KOTA KINABALU: In his address to the faithful who attended the recent Holy Thursday Mass at St Simon Catholic Church Likas, here, parish rector Fr Cosmas Lee reflected on the institution of the Eucharist, humility in serving others and on being served.

“In the earliest accounts of the Eucharist, Jesus took bread and wine, said the blessing, broke the bread, gave the cup and said, ‘this is my body given for you; this is my blood poured out for you’,” the rector said in his homily.

“The Gospel tells us what this Eucharist is, what this self-giving, sacrificial giving of Himself is to His disciples. Jesus explained it by an example of washing the feet of His disciples.”

In commemorating the gift of the Eucharist, Fr Cosmas told the congregation to focus on Simon Peter’s reaction to Jesus’ gesture to wash his feet who infamously said, ‘never will you wash my feet’.

Fr Cosmas Lee raising the host and chalice at the Holy Thursday Mass, recently. – pix by Douglas Yu

“The other 11 disciples, which include Judas Iscariot, didn’t seem to have said anything. But to have the Lord washing my feet, I will feel unworthy. I will not receive that kind of humble service for me,” he said. “It is your reaction, my reaction.”

“The Lord loved us to the end and He offers that incredible love, but we withdraw because it’s too loving for us. We must look at the Lord – the Lord did not just wash the feet of Simon Peter but He also washed the feet of Judas.

“Nobody is so unworthy. We must allow our feet to be washed, otherwise it would be in vain going to the Eucharist again and again. We must come knowing how filthy our feet are. We must believe that ‘the Lord still loves me, He will wash my feet’.”

He said, often, it is more difficult to be loved than to love. “It is more difficult to receive than to give. The Eucharist begins with our receiving the Lord in His love and humble service. We must take it because He died that we may understand that there is no condition for Him to come and wash our feet.

“To celebrate the Eucharist, to love so as to die and then rise with Jesus, means that we must be like Jesus as well. Having received the undeserving washing of feet from the Lord, we too must do the same.

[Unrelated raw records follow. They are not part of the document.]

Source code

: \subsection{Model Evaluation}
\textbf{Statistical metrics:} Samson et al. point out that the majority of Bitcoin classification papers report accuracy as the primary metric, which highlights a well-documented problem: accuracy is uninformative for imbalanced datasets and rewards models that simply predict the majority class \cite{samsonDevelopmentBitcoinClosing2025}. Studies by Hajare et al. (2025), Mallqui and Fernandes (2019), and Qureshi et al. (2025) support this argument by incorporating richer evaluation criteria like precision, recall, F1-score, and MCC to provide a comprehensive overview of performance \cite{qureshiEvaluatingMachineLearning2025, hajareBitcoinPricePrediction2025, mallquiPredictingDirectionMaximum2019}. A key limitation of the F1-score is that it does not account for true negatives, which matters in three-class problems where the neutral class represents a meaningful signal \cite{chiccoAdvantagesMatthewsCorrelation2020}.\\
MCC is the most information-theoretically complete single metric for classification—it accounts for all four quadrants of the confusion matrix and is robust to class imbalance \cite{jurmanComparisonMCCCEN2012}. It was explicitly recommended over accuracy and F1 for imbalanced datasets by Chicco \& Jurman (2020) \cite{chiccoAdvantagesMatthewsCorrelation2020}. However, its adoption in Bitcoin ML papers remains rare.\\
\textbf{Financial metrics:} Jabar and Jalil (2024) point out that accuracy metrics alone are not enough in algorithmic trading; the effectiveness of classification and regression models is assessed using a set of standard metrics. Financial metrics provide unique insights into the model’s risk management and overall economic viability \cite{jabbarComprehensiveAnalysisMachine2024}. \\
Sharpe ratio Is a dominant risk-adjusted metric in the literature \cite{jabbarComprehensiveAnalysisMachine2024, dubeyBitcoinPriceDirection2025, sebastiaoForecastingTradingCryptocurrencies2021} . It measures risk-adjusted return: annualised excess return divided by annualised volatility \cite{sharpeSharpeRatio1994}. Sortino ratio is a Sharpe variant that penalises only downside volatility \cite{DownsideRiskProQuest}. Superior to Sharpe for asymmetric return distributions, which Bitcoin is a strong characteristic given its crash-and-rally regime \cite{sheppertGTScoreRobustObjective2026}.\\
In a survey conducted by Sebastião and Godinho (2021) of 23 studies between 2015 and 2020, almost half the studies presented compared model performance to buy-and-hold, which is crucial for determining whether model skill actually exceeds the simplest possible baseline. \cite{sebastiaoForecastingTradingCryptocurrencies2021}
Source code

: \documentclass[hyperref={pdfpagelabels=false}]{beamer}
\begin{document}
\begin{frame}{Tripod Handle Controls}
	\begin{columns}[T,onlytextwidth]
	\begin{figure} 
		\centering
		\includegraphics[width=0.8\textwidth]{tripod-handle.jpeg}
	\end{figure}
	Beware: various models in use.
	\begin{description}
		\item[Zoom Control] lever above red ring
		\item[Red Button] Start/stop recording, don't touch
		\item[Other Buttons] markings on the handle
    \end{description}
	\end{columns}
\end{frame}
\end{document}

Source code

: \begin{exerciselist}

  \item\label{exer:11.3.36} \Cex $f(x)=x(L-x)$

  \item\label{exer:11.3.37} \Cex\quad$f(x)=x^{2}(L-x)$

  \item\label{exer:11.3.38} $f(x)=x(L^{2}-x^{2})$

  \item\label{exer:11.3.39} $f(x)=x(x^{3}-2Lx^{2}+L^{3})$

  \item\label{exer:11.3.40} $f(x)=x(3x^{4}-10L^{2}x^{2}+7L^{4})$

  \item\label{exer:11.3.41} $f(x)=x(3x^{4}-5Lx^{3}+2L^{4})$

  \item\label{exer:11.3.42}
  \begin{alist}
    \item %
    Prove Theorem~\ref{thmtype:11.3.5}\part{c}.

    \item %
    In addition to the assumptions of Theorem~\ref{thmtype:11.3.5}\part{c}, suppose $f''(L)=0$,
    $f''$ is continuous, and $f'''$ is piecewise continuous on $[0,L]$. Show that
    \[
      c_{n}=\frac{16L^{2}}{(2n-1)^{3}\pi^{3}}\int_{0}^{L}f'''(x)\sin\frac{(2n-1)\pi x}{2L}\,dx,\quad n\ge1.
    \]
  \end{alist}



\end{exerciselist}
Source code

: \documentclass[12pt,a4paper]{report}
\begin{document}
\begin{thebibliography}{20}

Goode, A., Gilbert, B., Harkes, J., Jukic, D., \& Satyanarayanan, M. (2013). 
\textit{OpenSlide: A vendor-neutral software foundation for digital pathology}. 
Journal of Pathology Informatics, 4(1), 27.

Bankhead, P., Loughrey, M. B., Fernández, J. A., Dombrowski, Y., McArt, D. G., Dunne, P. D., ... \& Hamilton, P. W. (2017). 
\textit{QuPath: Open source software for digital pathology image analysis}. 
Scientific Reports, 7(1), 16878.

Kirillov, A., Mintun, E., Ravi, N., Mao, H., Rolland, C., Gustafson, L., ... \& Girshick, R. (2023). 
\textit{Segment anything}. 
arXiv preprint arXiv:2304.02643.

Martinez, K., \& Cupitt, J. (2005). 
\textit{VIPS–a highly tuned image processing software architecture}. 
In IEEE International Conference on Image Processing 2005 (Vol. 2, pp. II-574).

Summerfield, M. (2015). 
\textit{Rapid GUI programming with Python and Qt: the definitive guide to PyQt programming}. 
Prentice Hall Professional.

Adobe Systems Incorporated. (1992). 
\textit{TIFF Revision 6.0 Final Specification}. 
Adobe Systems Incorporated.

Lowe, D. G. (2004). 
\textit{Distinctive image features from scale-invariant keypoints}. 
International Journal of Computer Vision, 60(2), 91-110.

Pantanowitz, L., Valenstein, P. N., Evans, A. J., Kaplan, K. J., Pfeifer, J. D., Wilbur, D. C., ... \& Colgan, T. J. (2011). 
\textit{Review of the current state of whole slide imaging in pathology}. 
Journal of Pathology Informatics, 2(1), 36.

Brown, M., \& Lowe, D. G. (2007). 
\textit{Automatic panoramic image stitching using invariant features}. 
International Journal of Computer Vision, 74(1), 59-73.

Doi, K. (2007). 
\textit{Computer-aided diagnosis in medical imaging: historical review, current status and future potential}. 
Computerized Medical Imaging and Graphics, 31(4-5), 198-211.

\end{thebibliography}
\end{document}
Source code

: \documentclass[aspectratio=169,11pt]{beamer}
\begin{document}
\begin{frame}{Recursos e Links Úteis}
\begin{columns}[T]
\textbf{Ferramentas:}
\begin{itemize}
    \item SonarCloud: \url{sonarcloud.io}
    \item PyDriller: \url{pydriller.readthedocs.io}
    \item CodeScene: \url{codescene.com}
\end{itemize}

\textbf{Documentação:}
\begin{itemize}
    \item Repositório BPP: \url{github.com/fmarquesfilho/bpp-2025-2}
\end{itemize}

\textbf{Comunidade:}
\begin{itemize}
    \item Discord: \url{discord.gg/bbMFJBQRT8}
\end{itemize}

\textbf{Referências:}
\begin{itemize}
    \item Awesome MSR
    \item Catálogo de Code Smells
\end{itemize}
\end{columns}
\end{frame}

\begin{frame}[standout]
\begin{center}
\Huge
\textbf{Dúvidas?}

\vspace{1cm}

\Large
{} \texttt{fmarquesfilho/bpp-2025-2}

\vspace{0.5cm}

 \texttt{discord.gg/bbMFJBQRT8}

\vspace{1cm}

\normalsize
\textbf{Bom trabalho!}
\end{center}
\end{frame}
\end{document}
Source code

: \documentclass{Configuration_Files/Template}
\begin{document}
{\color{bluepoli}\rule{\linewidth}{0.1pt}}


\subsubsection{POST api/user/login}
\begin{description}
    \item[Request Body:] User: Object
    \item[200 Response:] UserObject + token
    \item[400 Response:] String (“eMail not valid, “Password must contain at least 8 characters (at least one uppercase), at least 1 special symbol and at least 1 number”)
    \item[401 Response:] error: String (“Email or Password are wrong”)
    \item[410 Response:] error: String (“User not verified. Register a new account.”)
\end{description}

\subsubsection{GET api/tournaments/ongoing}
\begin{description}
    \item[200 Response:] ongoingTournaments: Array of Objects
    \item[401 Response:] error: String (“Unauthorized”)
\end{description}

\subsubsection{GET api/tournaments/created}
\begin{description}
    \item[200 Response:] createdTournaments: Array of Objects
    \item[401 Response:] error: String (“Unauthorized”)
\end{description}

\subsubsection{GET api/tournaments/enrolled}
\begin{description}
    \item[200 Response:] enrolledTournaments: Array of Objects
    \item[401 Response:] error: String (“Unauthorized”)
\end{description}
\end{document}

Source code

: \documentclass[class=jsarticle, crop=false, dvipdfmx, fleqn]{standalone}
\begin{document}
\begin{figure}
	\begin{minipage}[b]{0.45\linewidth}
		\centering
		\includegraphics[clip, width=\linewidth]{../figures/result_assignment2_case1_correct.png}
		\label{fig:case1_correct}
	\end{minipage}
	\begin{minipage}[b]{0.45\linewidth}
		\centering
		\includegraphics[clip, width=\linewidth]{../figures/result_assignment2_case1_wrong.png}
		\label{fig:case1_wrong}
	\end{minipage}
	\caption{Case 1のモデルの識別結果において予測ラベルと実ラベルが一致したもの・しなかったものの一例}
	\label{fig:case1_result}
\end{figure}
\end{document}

The altar servers, ministers and seminarian Dominic Tan assisting Fr Cosmas during the transfer of the Blessed Sacrament from the main church to the chapel at the end of the Holy Thursday service.

Fr Cosmas said in his years of priesthood, it is not uncommon to find people who would only serve those who serve them and are good to those who are good to them.

“But this is not what we celebrate today in the Lord’s Supper. This must become the motivation of our life when we say it’s the culmination of our life, we must be real, not just in Church but in everything we do,” he said.

“What merits can you claim if you’re good to those who love you? That’s not Christian love – Christian love is God’s love who gave Himself to all, including the traitors on the table and then washing their feet. That’s love.

“Tonight is the night when we look at the Lord, when we beg the Lord for the grace of believing His unconditional love for us, precisely because we’re sinners. When we get our feet washed, remember that we must wash other people’s feet – the dirtier the better.

“Let’s thank the Lord for the gift of His love, humble service unto death, that we have such a wonderful privilege that we celebrate at every Holy Mass and sacrifice of the Mass,” Fr Cosmas said, concluding his sermon.

After the homily, Fr Cosmas washed the feet of several young people from the Sunday School as part of the highlight of the service that night.

The congregation looking on as young people bring gifts during the offertory.